----- Dataset records
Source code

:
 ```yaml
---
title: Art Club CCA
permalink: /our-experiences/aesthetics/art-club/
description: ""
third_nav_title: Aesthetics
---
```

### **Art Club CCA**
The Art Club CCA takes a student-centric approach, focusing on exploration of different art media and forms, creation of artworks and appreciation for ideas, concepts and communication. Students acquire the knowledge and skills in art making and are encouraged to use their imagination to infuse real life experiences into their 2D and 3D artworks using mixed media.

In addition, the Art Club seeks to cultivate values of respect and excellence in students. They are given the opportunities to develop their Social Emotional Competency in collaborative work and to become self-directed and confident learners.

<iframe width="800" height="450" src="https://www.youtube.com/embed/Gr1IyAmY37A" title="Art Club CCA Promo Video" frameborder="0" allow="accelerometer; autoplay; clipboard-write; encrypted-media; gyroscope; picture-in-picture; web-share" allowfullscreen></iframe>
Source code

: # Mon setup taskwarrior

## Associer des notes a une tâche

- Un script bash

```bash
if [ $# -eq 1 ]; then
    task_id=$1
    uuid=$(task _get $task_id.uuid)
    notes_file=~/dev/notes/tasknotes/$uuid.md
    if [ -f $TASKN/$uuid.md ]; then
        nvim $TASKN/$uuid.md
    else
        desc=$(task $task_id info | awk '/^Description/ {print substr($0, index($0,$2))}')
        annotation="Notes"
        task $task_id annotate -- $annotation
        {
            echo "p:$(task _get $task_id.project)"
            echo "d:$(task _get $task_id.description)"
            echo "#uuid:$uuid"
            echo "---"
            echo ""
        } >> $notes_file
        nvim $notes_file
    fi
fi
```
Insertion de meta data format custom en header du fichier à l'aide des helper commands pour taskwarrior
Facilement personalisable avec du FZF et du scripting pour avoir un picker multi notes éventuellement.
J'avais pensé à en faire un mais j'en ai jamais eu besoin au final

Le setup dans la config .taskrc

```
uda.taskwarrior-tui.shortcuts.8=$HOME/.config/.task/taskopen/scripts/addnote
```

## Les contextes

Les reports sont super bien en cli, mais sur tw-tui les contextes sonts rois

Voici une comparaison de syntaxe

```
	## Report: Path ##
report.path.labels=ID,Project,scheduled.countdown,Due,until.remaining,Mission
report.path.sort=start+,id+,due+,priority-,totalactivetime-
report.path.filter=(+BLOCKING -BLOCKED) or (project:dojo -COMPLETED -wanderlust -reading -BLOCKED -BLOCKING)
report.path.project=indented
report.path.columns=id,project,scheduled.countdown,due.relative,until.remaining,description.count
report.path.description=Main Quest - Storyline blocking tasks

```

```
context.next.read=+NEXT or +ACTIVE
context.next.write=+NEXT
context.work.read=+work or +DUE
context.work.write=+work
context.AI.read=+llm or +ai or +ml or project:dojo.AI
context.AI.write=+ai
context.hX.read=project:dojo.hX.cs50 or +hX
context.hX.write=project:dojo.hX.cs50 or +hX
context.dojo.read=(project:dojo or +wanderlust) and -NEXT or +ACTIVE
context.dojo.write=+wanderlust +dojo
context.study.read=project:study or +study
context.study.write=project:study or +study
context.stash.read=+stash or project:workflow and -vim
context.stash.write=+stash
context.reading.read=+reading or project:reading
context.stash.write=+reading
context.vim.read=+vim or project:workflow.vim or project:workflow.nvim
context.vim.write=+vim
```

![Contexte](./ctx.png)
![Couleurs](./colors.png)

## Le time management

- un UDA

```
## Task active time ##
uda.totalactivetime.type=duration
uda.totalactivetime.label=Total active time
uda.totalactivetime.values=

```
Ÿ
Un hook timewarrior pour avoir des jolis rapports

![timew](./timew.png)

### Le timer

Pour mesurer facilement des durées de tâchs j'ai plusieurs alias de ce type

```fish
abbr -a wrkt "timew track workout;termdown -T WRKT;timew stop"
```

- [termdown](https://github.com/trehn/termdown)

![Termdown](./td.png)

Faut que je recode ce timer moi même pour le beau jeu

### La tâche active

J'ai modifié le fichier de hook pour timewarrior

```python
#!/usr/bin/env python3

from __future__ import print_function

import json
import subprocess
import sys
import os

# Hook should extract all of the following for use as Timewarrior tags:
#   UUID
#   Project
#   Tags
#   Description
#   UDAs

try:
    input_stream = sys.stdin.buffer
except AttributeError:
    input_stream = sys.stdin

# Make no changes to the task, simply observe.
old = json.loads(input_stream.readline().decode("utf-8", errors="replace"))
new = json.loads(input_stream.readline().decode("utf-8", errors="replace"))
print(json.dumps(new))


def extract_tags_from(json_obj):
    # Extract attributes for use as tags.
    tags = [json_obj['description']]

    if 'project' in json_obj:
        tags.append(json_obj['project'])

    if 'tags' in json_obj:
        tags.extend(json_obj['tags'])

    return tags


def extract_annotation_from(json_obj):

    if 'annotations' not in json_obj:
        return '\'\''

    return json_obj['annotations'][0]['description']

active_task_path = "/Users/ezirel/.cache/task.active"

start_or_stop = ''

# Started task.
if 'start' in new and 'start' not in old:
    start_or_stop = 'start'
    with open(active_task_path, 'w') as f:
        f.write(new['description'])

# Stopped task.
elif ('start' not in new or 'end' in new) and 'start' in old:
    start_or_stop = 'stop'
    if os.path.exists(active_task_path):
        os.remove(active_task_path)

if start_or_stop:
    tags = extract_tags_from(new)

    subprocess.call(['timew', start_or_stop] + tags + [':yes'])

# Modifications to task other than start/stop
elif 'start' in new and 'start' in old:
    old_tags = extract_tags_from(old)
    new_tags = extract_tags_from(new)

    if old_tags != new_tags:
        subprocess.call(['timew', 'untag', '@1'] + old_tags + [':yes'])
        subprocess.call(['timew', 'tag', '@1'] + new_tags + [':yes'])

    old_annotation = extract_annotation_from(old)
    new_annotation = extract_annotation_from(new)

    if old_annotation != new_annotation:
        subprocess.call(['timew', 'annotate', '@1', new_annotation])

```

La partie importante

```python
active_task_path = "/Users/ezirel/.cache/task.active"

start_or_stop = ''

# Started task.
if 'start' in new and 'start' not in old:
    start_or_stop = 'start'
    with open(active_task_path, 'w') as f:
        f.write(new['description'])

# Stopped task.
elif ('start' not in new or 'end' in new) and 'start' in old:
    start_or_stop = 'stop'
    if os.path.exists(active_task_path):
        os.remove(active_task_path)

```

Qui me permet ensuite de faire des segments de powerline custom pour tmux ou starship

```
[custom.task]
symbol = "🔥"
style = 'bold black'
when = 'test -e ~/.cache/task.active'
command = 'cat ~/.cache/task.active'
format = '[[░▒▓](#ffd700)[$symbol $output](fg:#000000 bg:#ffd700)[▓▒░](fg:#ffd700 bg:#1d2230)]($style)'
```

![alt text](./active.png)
----------
● **Exercise instructions**
Quote each line above in full, word for word.

● **Your response**
Source code

:
 ```yaml
---
title: Art Club CCA
permalink: /our-experiences/aesthetics/art-club/
description: ""
third_nav_title: Aesthetics
---
```

### **Art Club CCA**
The Art Club CCA takes a student-centric approach, focusing on exploration of different art media and forms, creation of artworks and appreciation for ideas, concepts and communication. Students acquire the knowledge and skills in art making and are encouraged to use their imagination to infuse real life experiences into their 2D and 3D artworks using mixed media.

In addition, the Art Club seeks to cultivate values of respect and excellence in students. They are given the opportunities to develop their Social Emotional Competency in collaborative work and to become self-directed and confident learners.

<iframe width="800" height="450" src="https://www.youtube.com/embed/Gr1IyAmY37A" title="Art Club CCA Promo Video" frameborder="0" allow="accelerometer; autoplay; clipboard-write; encrypted-media; gyroscope; picture-in-picture; web-share" allowfullscreen></iframe>
Source code

: # Mon setup taskwarrior

## Associer des notes a une tâche

- Un script bash

```bash
if [ $# -eq 1 ]; then
    task_id=$1
    uuid=$(task _get $task_id.uuid)
    notes_file=~/dev/notes/tasknotes/$uuid.md
    if [ -f $TASKN/$uuid.md ]; then
        nvim $TASKN/$uuid.md
    else
        desc=$(task $task_id info | awk '/^Description/ {print substr($0, index($0,$2))}')
        annotation="Notes"
        task $task_id annotate -- $annotation
        {
            echo "p:$(task _get $task_id.project)"
            echo "d:$(task _get $task_id.description)"
            echo "#uuid:$uuid"
            echo "---"
            echo ""
        } >> $notes_file
        nvim $notes_file
    fi
fi
```
Insertion de meta data format custom en header du fichier à l'aide des helper commands pour taskwarrior
Facilement personalisable avec du FZF et du scripting pour avoir un picker multi notes éventuellement.
J'avais pensé à en faire un mais j'en ai jamais eu besoin au final

Le setup dans la config .taskrc

```
uda.taskwarrior-tui.shortcuts.8=$HOME/.config/.task/taskopen/scripts/addnote
```

## Les contextes

Les reports sont super bien en cli, mais sur tw-tui les contextes sonts rois

Voici une comparaison de syntaxe

```
	## Report: Path ##
report.path.labels=ID,Project,scheduled.countdown,Due,until.remaining,Mission
report.path.sort=start+,id+,due+,priority-,totalactivetime-
report.path.filter=(+BLOCKING -BLOCKED) or (project:dojo -COMPLETED -wanderlust -reading -BLOCKED -BLOCKING)
report.path.project=indented
report.path.columns=id,project,scheduled.countdown,due.relative,until.remaining,description.count
report.path.description=Main Quest - Storyline blocking tasks

```

```
context.next.read=+NEXT or +ACTIVE
context.next.write=+NEXT
context.work.read=+work or +DUE
context.work.write=+work
context.AI.read=+llm or +ai or +ml or project:dojo.AI
context.AI.write=+ai
context.hX.read=project:dojo.hX.cs50 or +hX
context.hX.write=project:dojo.hX.cs50 or +hX
context.dojo.read=(project:dojo or +wanderlust) and -NEXT or +ACTIVE
context.dojo.write=+wanderlust +dojo
context.study.read=project:study or +study
context.study.write=project:study or +study
context.stash.read=+stash or project:workflow and -vim
context.stash.write=+stash
context.reading.read=+reading or project:reading
context.stash.write=+reading
context.vim.read=+vim or project:workflow.vim or project:workflow.nvim
context.vim.write=+vim
```

![Contexte](./ctx.png)
![Couleurs](./colors.png)

## Le time management

- un UDA

```
## Task active time ##
uda.totalactivetime.type=duration
uda.totalactivetime.label=Total active time
uda.totalactivetime.values=

```
Ÿ
Un hook timewarrior pour avoir des jolis rapports

![timew](./timew.png)

### Le timer

Pour mesurer facilement des durées de tâchs j'ai plusieurs alias de ce type

```fish
abbr -a wrkt "timew track workout;termdown -T WRKT;timew stop"
```

- [termdown](https://github.com/trehn/termdown)

![Termdown](./td.png)

Faut que je recode ce timer moi même pour le beau jeu

### La tâche active

J'ai modifié le fichier de hook pour timewarrior

```python
#!/usr/bin/env python3

from __future__ import print_function

import json
import subprocess
import sys
import os

# Hook should extract all of the following for use as Timewarrior tags:
#   UUID
#   Project
#   Tags
#   Description
#   UDAs

try:
    input_stream = sys.stdin.buffer
except AttributeError:
    input_stream = sys.stdin

# Make no changes to the task, simply observe.
old = json.loads(input_stream.readline().decode("utf-8", errors="replace"))
new = json.loads(input_stream.readline().decode("utf-8", errors="replace"))
print(json.dumps(new))


def extract_tags_from(json_obj):
    # Extract attributes for use as tags.
    tags = [json_obj['description']]

    if 'project' in json_obj:
        tags.append(json_obj['project'])

    if 'tags' in json_obj:
        tags.extend(json_obj['tags'])

    return tags


def extract_annotation_from(json_obj):

    if 'annotations' not in json_obj:
        return '\'\''

    return json_obj['annotations'][0]['description']

active_task_path = "/Users/ezirel/.cache/task.active"

start_or_stop = ''

# Started task.
if 'start' in new and 'start' not in old:
    start_or_stop = 'start'
    with open(active_task_path, 'w') as f:
        f.write(new['description'])

# Stopped task.
elif ('start' not in new or 'end' in new) and 'start' in old:
    start_or_stop = 'stop'
    if os.path.exists(active_task_path):
        os.remove(active_task_path)

if start_or_stop:
    tags = extract_tags_from(new)

    subprocess.call(['timew', start_or_stop] + tags + [':yes'])

# Modifications to task other than start/stop
elif 'start' in new and 'start' in old:
    old_tags = extract_tags_from(old)
    new_tags = extract_tags_from(new)

    if old_tags != new_tags:
        subprocess.call(['timew', 'untag', '@1'] + old_tags + [':yes'])
        subprocess.call(['timew', 'tag', '@1'] + new_tags + [':yes'])

    old_annotation = extract_annotation_from(old)
    new_annotation = extract_annotation_from(new)

    if old_annotation != new_annotation:
        subprocess.call(['timew', 'annotate', '@1', new_annotation])

```

La partie importante

```python
active_task_path = "/Users/ezirel/.cache/task.active"

start_or_stop = ''

# Started task.
if 'start' in new and 'start' not in old:
    start_or_stop = 'start'
    with open(active_task_path, 'w') as f:
        f.write(new['description'])

# Stopped task.
elif ('start' not in new or 'end' in new) and 'start' in old:
    start_or_stop = 'stop'
    if os.path.exists(active_task_path):
        os.remove(active_task_path)

```

Qui me permet ensuite de faire des segments de powerline custom pour tmux ou starship

```
[custom.task]
symbol = "🔥"
style = 'bold black'
when = 'test -e ~/.cache/task.active'
command = 'cat ~/.cache/task.active'
format = '[[░▒▓](#ffd700)[$symbol $output](fg:#000000 bg:#ffd700)[▓▒░](fg:#ffd700 bg:#1d2230)]($style)'
```

![alt text](./active.png)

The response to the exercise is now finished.